立正佼成会本部はこのほど、環境マネジメントシステム(EMS)の取り組みによる平成22年の成果を発表しました。昨年の大聖堂、普門館、法輪閣、第二団参会館、事務庁舎などの本部周辺施設の電気使用量に基づく炭素排出量、一般廃棄物量(ゴミ)、職員の環境意識について本部EMS委員会(委員長=川端健之総務局長)がまとめたものです。20年やそれ以前の平均値を基準値として各項目に目標値が設定されています。22年は一部で当初の目標に届かなかったものの、全体を通して一昨年よりも大幅な前進が見られました。

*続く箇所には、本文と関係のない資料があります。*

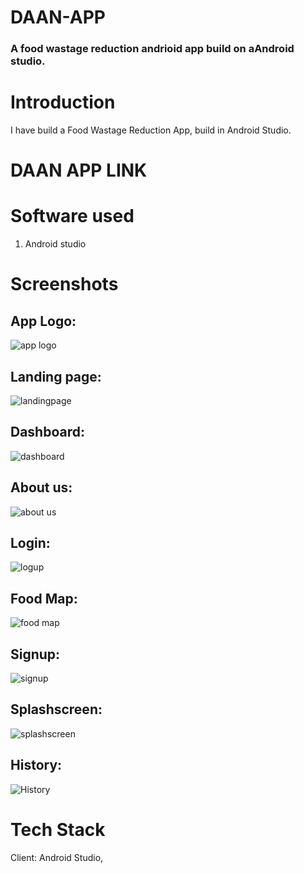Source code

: # DAAN-APP
### A food wastage reduction andrioid app build on aAndroid studio.

# Introduction
I have build a Food Wastage Reduction App, build in Android Studio.

# DAAN APP LINK



# Software used
1. Android studio

# Screenshots
## App Logo:
![app logo](https://github.com/DevilHand420/DAAN-APP/assets/104151198/43a016b9-e220-4d66-8333-3894f7cf88ef)

## Landing page:
![landingpage](https://github.com/DevilHand420/DAAN-APP/assets/104151198/448da18f-bc63-4a8a-a473-e84c66bfd24e)

## Dashboard:
![dashboard](https://github.com/DevilHand420/DAAN-APP/assets/104151198/b0385401-3ac8-4aa3-99f4-1fa87610f30b)

## About us:
![about us](https://github.com/DevilHand420/DAAN-APP/assets/104151198/db930df3-df62-4438-ab38-51b19f39789e)

## Login:
![logup](https://github.com/DevilHand420/DAAN-APP/assets/104151198/205a4717-008e-428e-a073-0c390eaf887b)

## Food Map:
![food map](https://github.com/DevilHand420/DAAN-APP/assets/104151198/c26db618-e66b-4f1f-ba93-0338fc3b069f)

## Signup:
![signup](https://github.com/DevilHand420/DAAN-APP/assets/104151198/51b807ef-dcbc-41cd-8054-e21a08bf49d9)

## Splashscreen:
![splashscreen](https://github.com/DevilHand420/DAAN-APP/assets/104151198/6f25db48-bf40-40ae-85cf-4dc0fa0b83b1)

## History:
![History](https://github.com/DevilHand420/DAAN-APP/assets/104151198/f188a4ba-042c-4c31-bf7c-bd410da94306)


# Tech Stack
Client: Android Studio, 

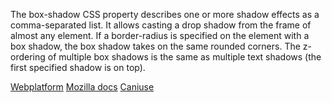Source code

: The box-shadow CSS property describes one or more shadow effects as a comma-separated list. It allows casting a drop shadow from the frame of almost any element. If a border-radius is specified on the element with a box shadow, the box shadow takes on the same rounded corners. The z-ordering of multiple box shadows is the same as multiple text shadows (the first specified shadow is on top).

[Webplatform](docs.webplatform.org/wiki/css/properties/box-shadow)
[Mozilla docs](https://developer.mozilla.org/en-US/docs/Web/CSS/box-shadow)
[Caniuse](http://caniuse.com/#feat=box-shadow)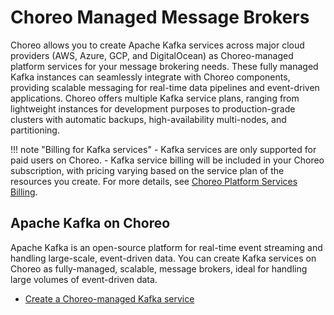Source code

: # Choreo Managed Message Brokers

Choreo allows you to create Apache Kafka services across major cloud providers (AWS, Azure, GCP, and DigitalOcean) as Choreo-managed platform services for your message brokering needs. These fully managed Kafka instances can seamlessly integrate with Choreo components, providing scalable messaging for real-time data pipelines and event-driven applications. Choreo offers multiple Kafka service plans, ranging from lightweight instances for development purposes to production-grade clusters with automatic backups, high-availability multi-nodes, and partitioning.

!!! note "Billing for Kafka services"
     - Kafka services are only supported for paid users on Choreo.
     - Kafka service billing will be included in your Choreo subscription, with pricing varying based on the service plan of the resources you create. For more details, see [Choreo Platform Services Billing](../references/choreo-platform-services-billing.md).

## Apache Kafka on Choreo

Apache Kafka is an open-source platform for real-time event streaming and handling large-scale, event-driven data. You can create Kafka services on Choreo as fully-managed, scalable, message brokers, ideal for handling large volumes of event-driven data.

- [Create a Choreo-managed Kafka service](./create-choreo-managed-kafka-services.md)

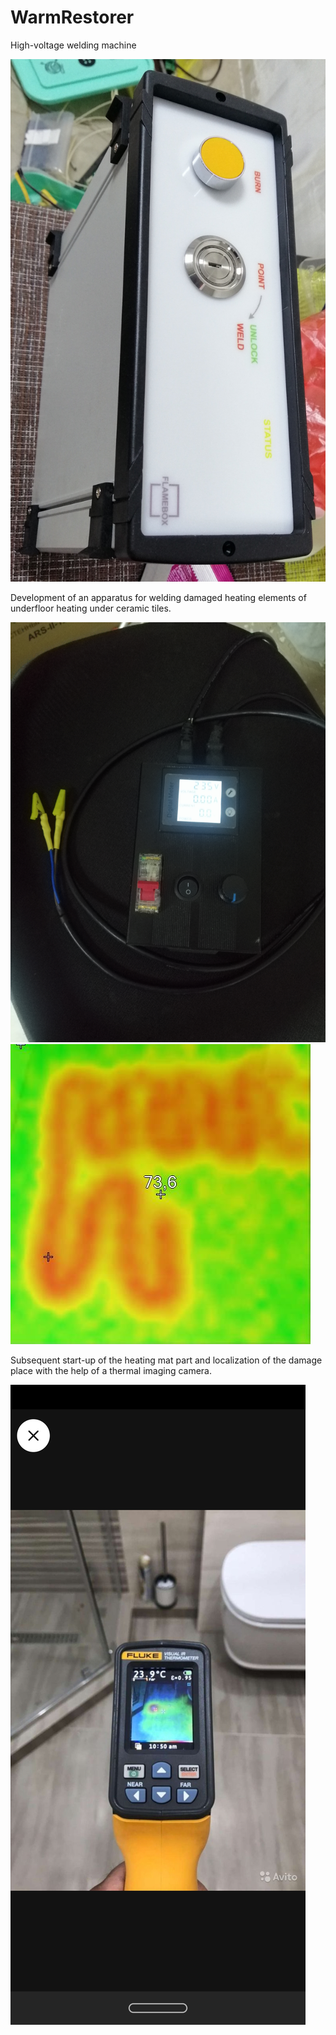# WarmRestorer
High-voltage welding machine

![](https://github.com/flameboxdev/WarmRestorer/blob/main/IMG_20220305_183639.jpg)

Development of an apparatus for welding damaged heating elements of underfloor heating under ceramic tiles.

![](https://github.com/flameboxdev/WarmRestorer/blob/main/IMG_20211214_164358.jpg)
![](https://github.com/flameboxdev/WarmRestorer/blob/main/Image%2002.jpeg)

Subsequent start-up of the heating mat part and localization of the damage place with the help of a thermal imaging camera.

![](https://github.com/flameboxdev/WarmRestorer/blob/main/IMG_tt.jpg)
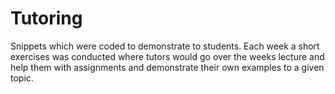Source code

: # Tutoring
Snippets which were coded to demonstrate to students.
Each week a short exercises was conducted where tutors would go over the weeks lecture and help them with assignments and demonstrate their own examples to a given topic.
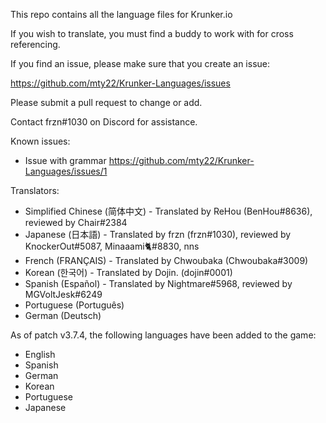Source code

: This repo contains all the language files for Krunker.io

If you wish to translate, you must find a buddy to work with for cross referencing.

If you find an issue, please make sure that you create an issue:

https://github.com/mty22/Krunker-Languages/issues

Please submit a pull request to change or add.

Contact frzn#1030 on Discord for assistance.


Known issues:
- Issue with grammar https://github.com/mty22/Krunker-Languages/issues/1

Translators:

- Simplified Chinese (简体中文) - Translated by ReHou (BenHou#8636), reviewed by Chair#2384
- Japanese (日本語) - Translated by frzn (frzn#1030), reviewed by KnockerOut#5087, Minaaami🐈#8830, nns
- French (FRANÇAIS) - Translated by Chwoubaka (Chwoubaka#3009)
- Korean (한국어) - Translated by Dojin. (dojin#0001)
- Spanish (Español) - Translated by Nightmare#5968, reviewed by MGVoltJesk#6249
- Portuguese (Português)
- German (Deutsch)

As of patch v3.7.4, the following languages have been added to the game:

- English
- Spanish
- German
- Korean
- Portuguese
- Japanese
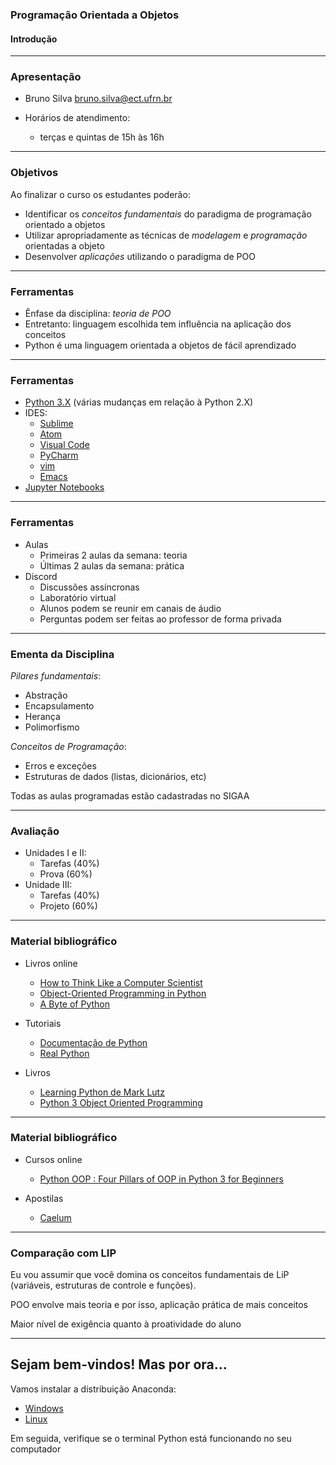 ### Programação Orientada a Objetos
#### Introdução
--- 

### Apresentação

- Bruno Silva <bruno.silva@ect.ufrn.br>

- Horários de atendimento:
    - terças e quintas de 15h às 16h
---

### Objetivos

Ao finalizar o curso os estudantes poderão:
    
- Identificar os _conceitos fundamentais_ do paradigma
  de programação orientado a objetos
- Utilizar apropriadamente as técnicas de _modelagem_ e _programação_
  orientadas a objeto
- Desenvolver _aplicações_ utilizando o paradigma de POO

---

### Ferramentas

- Ênfase da disciplina: _teoria de POO_
- Entretanto: linguagem escolhida tem influência na aplicação dos conceitos
- Python é uma linguagem orientada a objetos de fácil aprendizado

---

### Ferramentas

- [Python 3.X](https://python.org/) (várias mudanças em relação à Python 2.X)
- IDES:  
    - [Sublime](https://www.sublimetext.com/)
    - [Atom](https://atom.io/) 
    - [Visual Code](https://code.visualstudio.com/)
    - [PyCharm](https://www.jetbrains.com/pt-br/pycharm)
    - [vim](https://www.vim.org/)
    - [Emacs](https://www.gnu.org/software/emacs/)
- [Jupyter Notebooks](https://jupyter.org/)

---

### Ferramentas

- Aulas
    - Primeiras 2 aulas da semana: teoria
    - Últimas 2 aulas da semana: prática
- Discord
    - Discussões assíncronas
    - Laboratório virtual
    - Alunos podem se reunir em canais de áudio
    - Perguntas podem ser feitas ao professor de forma privada

---

### Ementa da Disciplina

_Pilares fundamentais_:
- Abstração
- Encapsulamento
- Herança
- Polimorfismo

_Conceitos de Programação_:
- Erros e exceções 
- Estruturas de dados (listas, dicionários, etc)

Todas as aulas programadas estão cadastradas no SIGAA

---

### Avaliação

- Unidades I e II:
    - Tarefas (40%)
    - Prova (60%)
- Unidade III:
    - Tarefas (40%)
    - Projeto (60%)

--- 

### Material bibliográfico

- Livros online
    - [How to Think Like a Computer Scientist](http://openbookproject.net/thinkcs/python/english3e/)
    - [Object-Oriented Programming in Python](https://python-textbok.readthedocs.io/en/1.0/)
    - [A Byte of Python](https://python.swaroopch.com/)

- Tutoriais
    - [Documentação de Python](https://www.python.org/doc/)
    - [Real Python](https://realpython.com/)

- Livros
    - [Learning Python de Mark Lutz](https://www.amazon.com.br/dp/B00DDZPC9S/ref=dp-kindle-redirect?_encoding=UTF8&btkr=1)
    - [Python 3 Object Oriented Programming](https://www.amazon.com.br/dp/B005O9OFWQ/ref=dp-kindle-redirect?_encoding=UTF8&btkr=1)

--- 

### Material bibliográfico

- Cursos online
    - [Python OOP : Four Pillars of OOP in Python 3 for Beginners](https://www.udemy.com/course/python-oops-beginners/)

- Apostilas
    - [Caelum](https://www.caelum.com.br/apostila/apostila-python-orientacao-a-objetos.pdf)
 
---

### Comparação com LIP

Eu vou assumir que você domina os conceitos fundamentais de LiP (variáveis, estruturas de controle e funções).

POO envolve mais teoria e por isso, aplicação prática de mais conceitos

Maior nível de exigência quanto à proatividade do aluno

---

## Sejam bem-vindos! Mas por ora...

Vamos instalar a distribuição Anaconda:
- [Windows](https://repo.anaconda.com/archive/Anaconda3-2020.11-Windows-x86.exe)
- [Linux](https://repo.anaconda.com/archive/Anaconda3-2021.05-Linux-x86_64.sh)

Em seguida, verifique se o terminal Python está
funcionando no seu computador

立正佼成会では平成20年12月、地球温暖化をはじめとする環境問題の改善と国際標準化機構の定める「ISO14001」の認証取得に向け、教庁内で環境に配慮した活動に取り組んでいくことが渡邊恭位理事長より発表されました。これを機に、組織活動による環境への影響を持続的に改善する仕組み「環境マネジメントシステム(EMS)」を構築。翌年、取り組みの指針となる「環境方針」が示され、22年2月に「ISO14001」の認証を取得しました。
今回発表された炭素排出量と一般廃棄物量、職員の環境意識調査は、「環境方針」にある「基本姿勢」と7項目の具体的な行動を示す「行動指針」、さらにEMSに基づいた空調管理を中心とする温室効果ガス(二酸化炭素)の排出削減や3R(ごみの削減、再利用、再資源化)などによる1年間の成果を表すものです。
22年の炭素排出量は、空調管理に加え、待機電力の削減やこまめな消灯などにより21年から687トンを減らす6623トンとなりました。17年から19年の平均値7199トンを基準値として23年までに8%を削減するという目標を1年早く上回り、約23%の削減を達成しました。
一方、21年に基準値より9%増加した一般廃棄物量は、1年間で13・3トンを削減。しかし、22年の目標値には及ばなかったため、23年はゴミ分別のあり方をきめ細かく調査し、3Rをより徹底するとともに、第二団参会館への宿泊者、普門館の利用者に紙資源の分別を呼びかけていく方針です。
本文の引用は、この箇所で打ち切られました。